Are they all numbers? I think it might be more efficient to use matrices than data frames. You can loop through the rows and then use matrix operations to calculate the mismatches.
This is really quick to do using base R. I added an extra row to you example dataframe.
This will return a vector of number of non-matches. If you need the whole matrix of 1s and 0s, you could replace the sum function with as.integer
# create data
structure(list(A = c(1L, 3L, 5L, 5L), B = c(4L, 1L, 2L, 1L),
C = c(3L, 5L, 4L, 4L), D = c(2L, 3L, 3L, 4L)), class = "data.frame", row.names = c(NA,
-4L))
# Matrix of all combinations of rows
com <- combn(nrow(df1), 2)
# Loop through all the row combos and add the sum number that match
apply(com, 2, function(i) sum(df1[i[1], ] != df1[i[2], ]))
#> [1] 4 4 4 3 3 2
Hi, thank you very much. It is very fast. But what if I wanted to select the first one and the compare it with the rest of the data points. From your example:
-select A
-compare: A and B, A and C, A and D.
-Sum mismatches for each pair: 4, 4, 3
-Sum all them: 11
-then do it with the next object B and so on
Hi @StephanieBR, I hope you have already managed to find a solution for this yourself.
I am not sure if I quite understand what you're looking for, but maybe this, using gtools::combinations?
# Data
df1 <- structure(list(A = c(1L, 3L, 5L, 2L), B = c(4L, 1L, 2L, 3L), C = c(3L, 5L, 4L, 3L), D = c(2L, 3L, 3L, 4L)), class = "data.frame", row.names = c(NA, -4L))
# Get ALL combinations using gtools::combinations
combs <- gtools::permutations(nrow(df1), 2)
# Loop through all the row combos and sum the numbers that match
# Note that we use `1` here instead of `2` as in the previous answer - you can compare them to see the difference
result <- apply(combs, 1, function(i) as.integer(df1[i[1], ] != df1[i[2], ]))

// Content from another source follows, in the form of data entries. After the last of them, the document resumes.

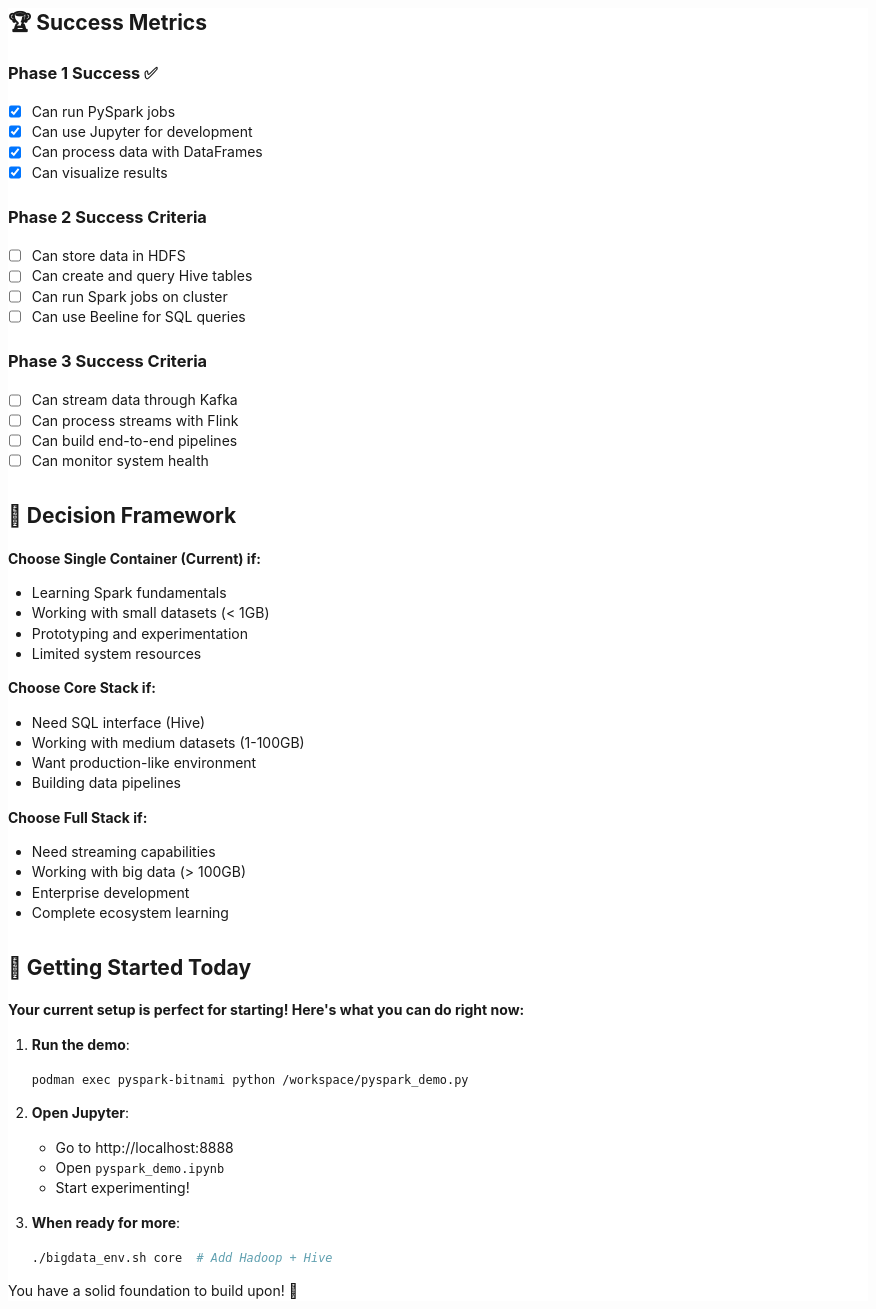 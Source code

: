 ## 🏆 Success Metrics

### Phase 1 Success ✅
- [x] Can run PySpark jobs
- [x] Can use Jupyter for development
- [x] Can process data with DataFrames
- [x] Can visualize results

### Phase 2 Success Criteria
- [ ] Can store data in HDFS
- [ ] Can create and query Hive tables
- [ ] Can run Spark jobs on cluster
- [ ] Can use Beeline for SQL queries

### Phase 3 Success Criteria
- [ ] Can stream data through Kafka
- [ ] Can process streams with Flink
- [ ] Can build end-to-end pipelines
- [ ] Can monitor system health

## 🤔 Decision Framework

**Choose Single Container (Current) if:**
- Learning Spark fundamentals
- Working with small datasets (< 1GB)
- Prototyping and experimentation
- Limited system resources

**Choose Core Stack if:**
- Need SQL interface (Hive)
- Working with medium datasets (1-100GB)
- Want production-like environment
- Building data pipelines

**Choose Full Stack if:**
- Need streaming capabilities
- Working with big data (> 100GB)
- Enterprise development
- Complete ecosystem learning

## 🚀 Getting Started Today

**Your current setup is perfect for starting! Here's what you can do right now:**

1. **Run the demo**:
   ```bash
   podman exec pyspark-bitnami python /workspace/pyspark_demo.py
   ```

2. **Open Jupyter**:
   - Go to http://localhost:8888
   - Open `pyspark_demo.ipynb`
   - Start experimenting!

3. **When ready for more**:
   ```bash
   ./bigdata_env.sh core  # Add Hadoop + Hive
   ```

You have a solid foundation to build upon! 🎉
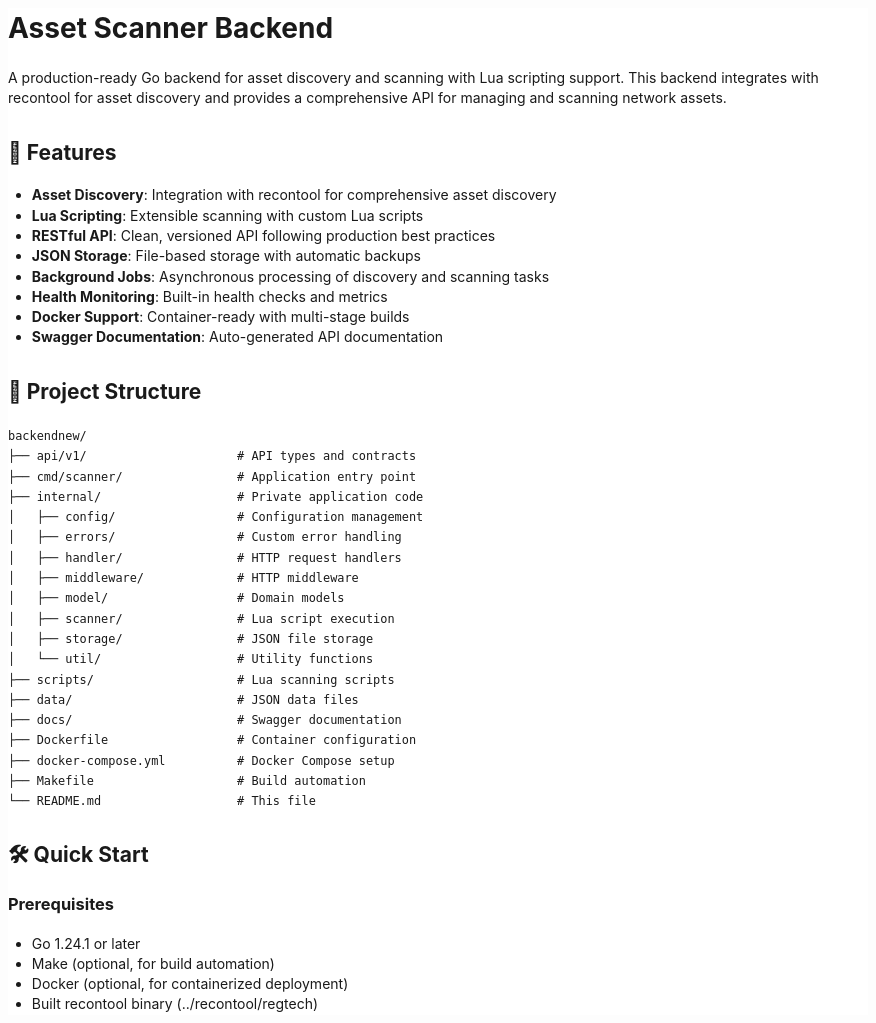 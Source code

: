 # Asset Scanner Backend

A production-ready Go backend for asset discovery and scanning with Lua scripting support. This backend integrates with recontool for asset discovery and provides a comprehensive API for managing and scanning network assets.

## 🚀 Features

- **Asset Discovery**: Integration with recontool for comprehensive asset discovery
- **Lua Scripting**: Extensible scanning with custom Lua scripts
- **RESTful API**: Clean, versioned API following production best practices
- **JSON Storage**: File-based storage with automatic backups
- **Background Jobs**: Asynchronous processing of discovery and scanning tasks
- **Health Monitoring**: Built-in health checks and metrics
- **Docker Support**: Container-ready with multi-stage builds
- **Swagger Documentation**: Auto-generated API documentation

## 📁 Project Structure

```
backendnew/
├── api/v1/                     # API types and contracts
├── cmd/scanner/                # Application entry point
├── internal/                   # Private application code
│   ├── config/                 # Configuration management
│   ├── errors/                 # Custom error handling
│   ├── handler/                # HTTP request handlers
│   ├── middleware/             # HTTP middleware
│   ├── model/                  # Domain models
│   ├── scanner/                # Lua script execution
│   ├── storage/                # JSON file storage
│   └── util/                   # Utility functions
├── scripts/                    # Lua scanning scripts
├── data/                       # JSON data files
├── docs/                       # Swagger documentation
├── Dockerfile                  # Container configuration
├── docker-compose.yml          # Docker Compose setup
├── Makefile                    # Build automation
└── README.md                   # This file
```

## 🛠 Quick Start

### Prerequisites

- Go 1.24.1 or later
- Make (optional, for build automation)
- Docker (optional, for containerized deployment)
- Built recontool binary (../recontool/regtech)
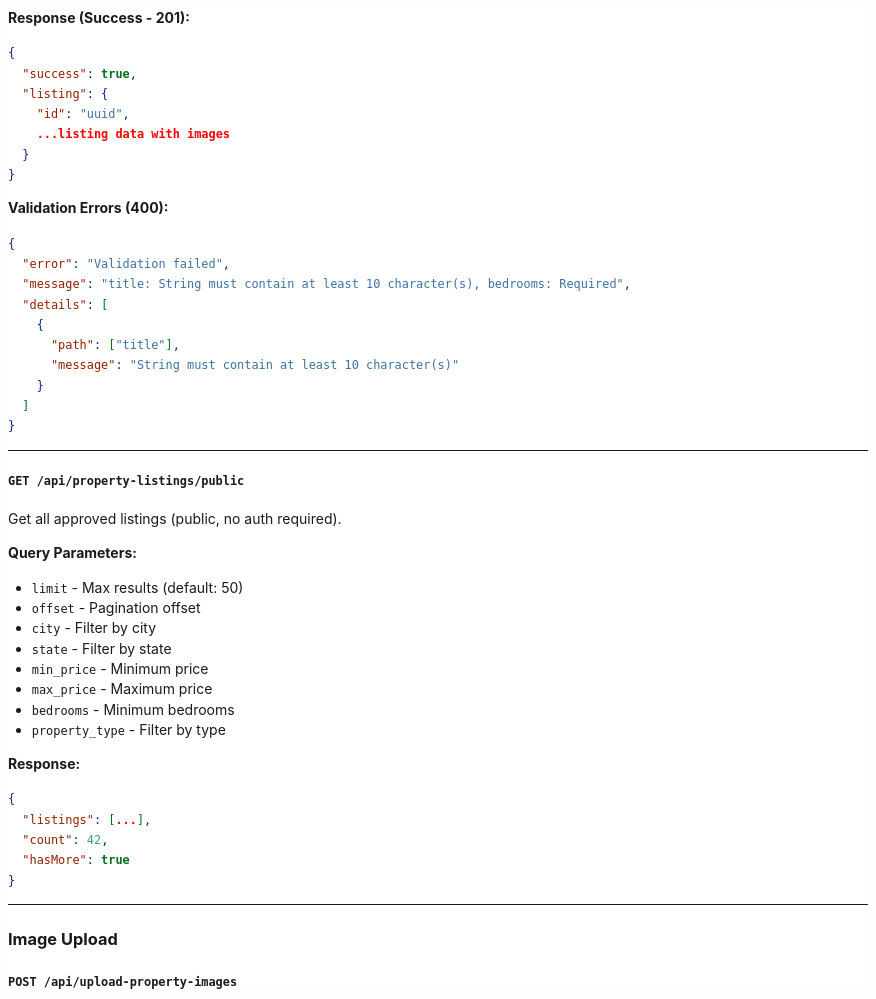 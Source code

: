 **Response (Success - 201):**
```json
{
  "success": true,
  "listing": {
    "id": "uuid",
    ...listing data with images
  }
}
```

**Validation Errors (400):**
```json
{
  "error": "Validation failed",
  "message": "title: String must contain at least 10 character(s), bedrooms: Required",
  "details": [
    {
      "path": ["title"],
      "message": "String must contain at least 10 character(s)"
    }
  ]
}
```

---

#### `GET /api/property-listings/public`

Get all approved listings (public, no auth required).

**Query Parameters:**
- `limit` - Max results (default: 50)
- `offset` - Pagination offset
- `city` - Filter by city
- `state` - Filter by state
- `min_price` - Minimum price
- `max_price` - Maximum price
- `bedrooms` - Minimum bedrooms
- `property_type` - Filter by type

**Response:**
```json
{
  "listings": [...],
  "count": 42,
  "hasMore": true
}
```

---

### Image Upload

#### `POST /api/upload-property-images`
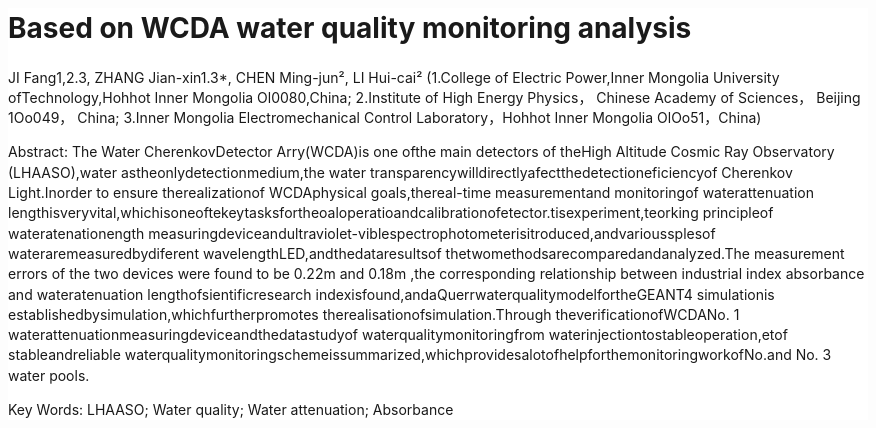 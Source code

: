 # Based on WCDA water quality monitoring analysis

JI Fang1,2.3, ZHANG Jian-xin1.3\*, CHEN Ming-jun², LI Hui-cai² (1.College of Electric Power,Inner Mongolia University ofTechnology,Hohhot Inner Mongolia Ol0080,China; 2.Institute of High Energy Physics， Chinese Academy of Sciences， Beijing 1Oo049， China; 3.Inner Mongolia Electromechanical Control Laboratory，Hohhot Inner Mongolia OlOo51，China)

Abstract: The Water CherenkovDetector Arry(WCDA)is one ofthe main detectors of theHigh Altitude Cosmic Ray Observatory (LHAASO),water astheonlydetectionmedium,the water transparencywilldirectlyafectthedetectioneficiencyof Cherenkov Light.Inorder to ensure therealizationof WCDAphysical goals,thereal-time measurementand monitoringof waterattenuation lengthisveryvital,whichisoneoftekeytasksfortheoaloperatioandcalibrationofetector.tisexperiment,teorking principleof wateratenationength measuringdeviceandultraviolet-viblespectrophotometerisitroduced,andvarioussplesof wateraremeasuredbydiferent wavelengthLED,andthedataresultsof thetwomethodsarecomparedandanalyzed.The measurement errors of the two devices were found to be $0 . 2 2 \mathrm { m }$ and $0 . 1 8 \mathrm { m }$ ,the corresponding relationship between industrial index absorbance and wateratenuation lengthofsientificresearch indexisfound,andaQuerrwaterqualitymodelfortheGEANT4 simulationis establishedbysimulation,whichfurtherpromotes therealisationofsimulation.Through theverificationofWCDANo. 1 waterattenuationmeasuringdeviceandthedatastudyof waterqualitymonitoringfrom waterinjectiontostableoperation,etof stableandreliable waterqualitymonitoringschemeissummarized,whichprovidesalotofhelpforthemonitoringworkofNo.and No. 3 water pools.

Key Words: LHAASO; Water quality; Water attenuation; Absorbance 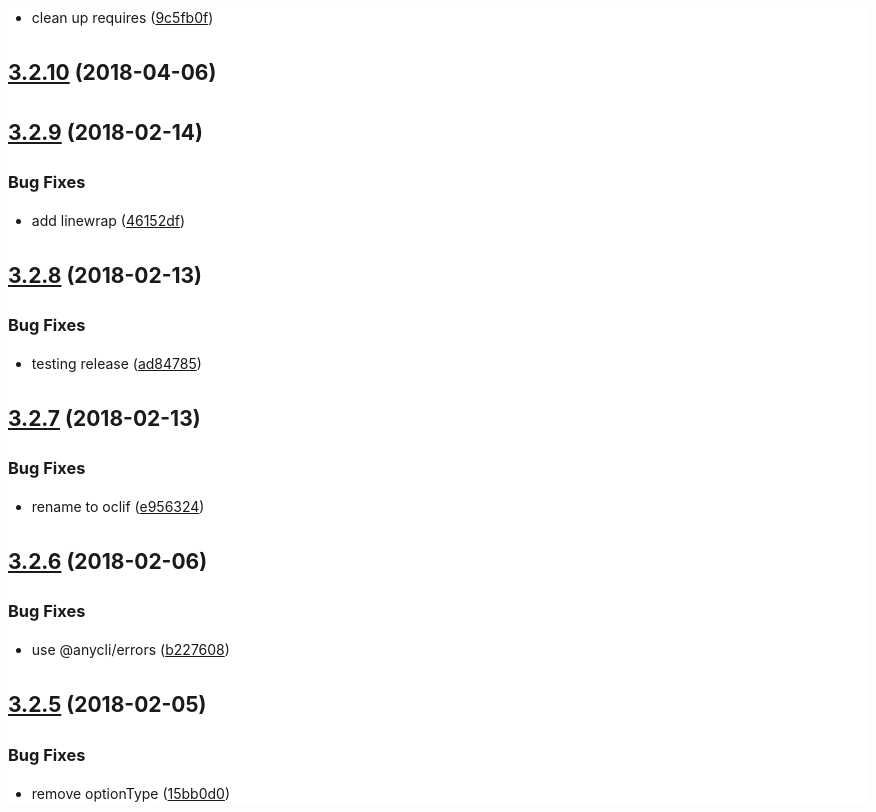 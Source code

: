 * clean up requires ([9c5fb0f](https://github.com/oclif/parser/commit/9c5fb0f))



## [3.2.10](https://github.com/oclif/parser/compare/v3.2.9...v3.2.10) (2018-04-06)



## [3.2.9](https://github.com/oclif/parser/compare/v3.2.8...v3.2.9) (2018-02-14)


### Bug Fixes

* add linewrap ([46152df](https://github.com/oclif/parser/commit/46152df))



## [3.2.8](https://github.com/oclif/parser/compare/v3.2.7...v3.2.8) (2018-02-13)


### Bug Fixes

* testing release ([ad84785](https://github.com/oclif/parser/commit/ad84785))



## [3.2.7](https://github.com/oclif/parser/compare/v3.2.6...v3.2.7) (2018-02-13)


### Bug Fixes

* rename to oclif ([e956324](https://github.com/oclif/parser/commit/e956324))



## [3.2.6](https://github.com/oclif/parser/compare/v3.2.5...v3.2.6) (2018-02-06)


### Bug Fixes

* use @anycli/errors ([b227608](https://github.com/oclif/parser/commit/b227608))



## [3.2.5](https://github.com/oclif/parser/compare/v3.2.4...v3.2.5) (2018-02-05)


### Bug Fixes

* remove optionType ([15bb0d0](https://github.com/oclif/parser/commit/15bb0d0))
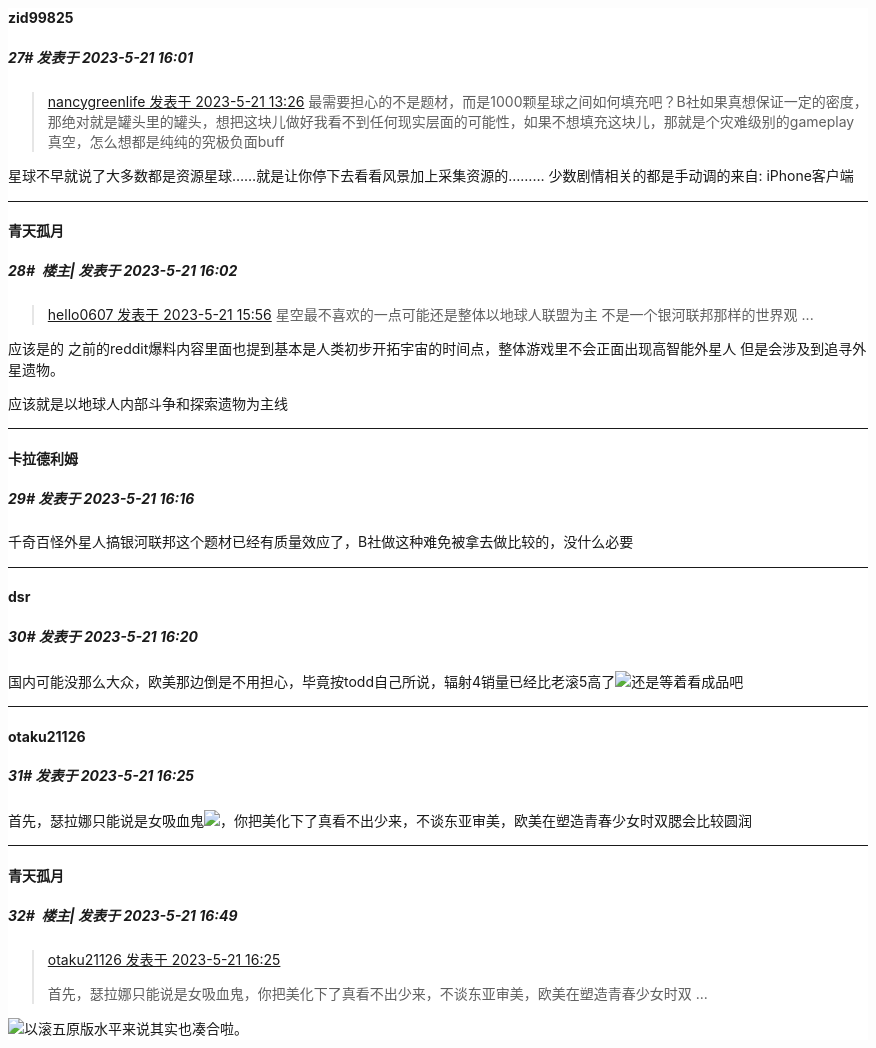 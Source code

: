 ####  zid99825  
##### 27#       发表于 2023-5-21 16:01

<blockquote><a href="httphttps://bbs.saraba1st.com/2b/forum.php?mod=redirect&amp;goto=findpost&amp;pid=60929042&amp;ptid=2135213" target="_blank"> nancygreenlife 发表于 2023-5-21 13:26</a> 最需要担心的不是题材，而是1000颗星球之间如何填充吧？B社如果真想保证一定的密度，那绝对就是罐头里的罐头，想把这块儿做好我看不到任何现实层面的可能性，如果不想填充这块儿，那就是个灾难级别的gameplay真空，怎么想都是纯纯的究极负面buff </blockquote>
星球不早就说了大多数都是资源星球……就是让你停下去看看风景加上采集资源的………
少数剧情相关的都是手动调的来自: iPhone客户端

*****

####  青天孤月  
##### 28#         楼主| 发表于 2023-5-21 16:02

<blockquote><a href="httphttps://bbs.saraba1st.com/2b/forum.php?mod=redirect&amp;goto=findpost&amp;pid=60930654&amp;ptid=2135213" target="_blank">hello0607 发表于 2023-5-21 15:56</a>
星空最不喜欢的一点可能还是整体以地球人联盟为主 不是一个银河联邦那样的世界观 ...</blockquote>
应该是的 之前的reddit爆料内容里面也提到基本是人类初步开拓宇宙的时间点，整体游戏里不会正面出现高智能外星人 但是会涉及到追寻外星遗物。

应该就是以地球人内部斗争和探索遗物为主线

*****

####  卡拉德利姆  
##### 29#       发表于 2023-5-21 16:16

千奇百怪外星人搞银河联邦这个题材已经有质量效应了，B社做这种难免被拿去做比较的，没什么必要

*****

####  dsr  
##### 30#       发表于 2023-5-21 16:20

国内可能没那么大众，欧美那边倒是不用担心，毕竟按todd自己所说，辐射4销量已经比老滚5高了<img src="https://static.saraba1st.com/image/smiley/face2017/067.png" referrerpolicy="no-referrer">还是等着看成品吧


*****

####  otaku21126  
##### 31#       发表于 2023-5-21 16:25

首先，瑟拉娜只能说是女吸血鬼<img src="https://static.saraba1st.com/image/smiley/face2017/037.png" referrerpolicy="no-referrer">，你把美化下了真看不出少来，不谈东亚审美，欧美在塑造青春少女时双腮会比较圆润

*****

####  青天孤月  
##### 32#         楼主| 发表于 2023-5-21 16:49

<blockquote><a href="httphttps://bbs.saraba1st.com/2b/forum.php?mod=redirect&amp;goto=findpost&amp;pid=60930991&amp;ptid=2135213" target="_blank">otaku21126 发表于 2023-5-21 16:25</a>

首先，瑟拉娜只能说是女吸血鬼，你把美化下了真看不出少来，不谈东亚审美，欧美在塑造青春少女时双 ...</blockquote>
<img src="https://static.saraba1st.com/image/smiley/face2017/245.png" referrerpolicy="no-referrer">以滚五原版水平来说其实也凑合啦。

# Identify the results if needed
colnames(result) <- paste(combs[, 1], combs[, 2], sep = '_')
# Sum the mismatches
colSums(result)
#> 1_2 1_3 1_4 2_1 2_3 2_4 3_1 3_2 3_4 4_1 4_2 4_3
#> 4 4 3 4 3 4 4 3 4 3 4 4
# Or view the whole matrix of results. I have transposed the results here with `t()` because I think it is easier to view
t(result)
#> [,1] [,2] [,3] [,4]
#> 1_2 1 1 1 1
#> 1_3 1 1 1 1
#> 1_4 1 1 0 1
#> 2_1 1 1 1 1
#> 2_3 1 1 1 0
#> 2_4 1 1 1 1
#> 3_1 1 1 1 1
#> 3_2 1 1 1 0
#> 3_4 1 1 1 1
#> 4_1 1 1 0 1
#> 4_2 1 1 1 1
#> 4_3 1 1 1 1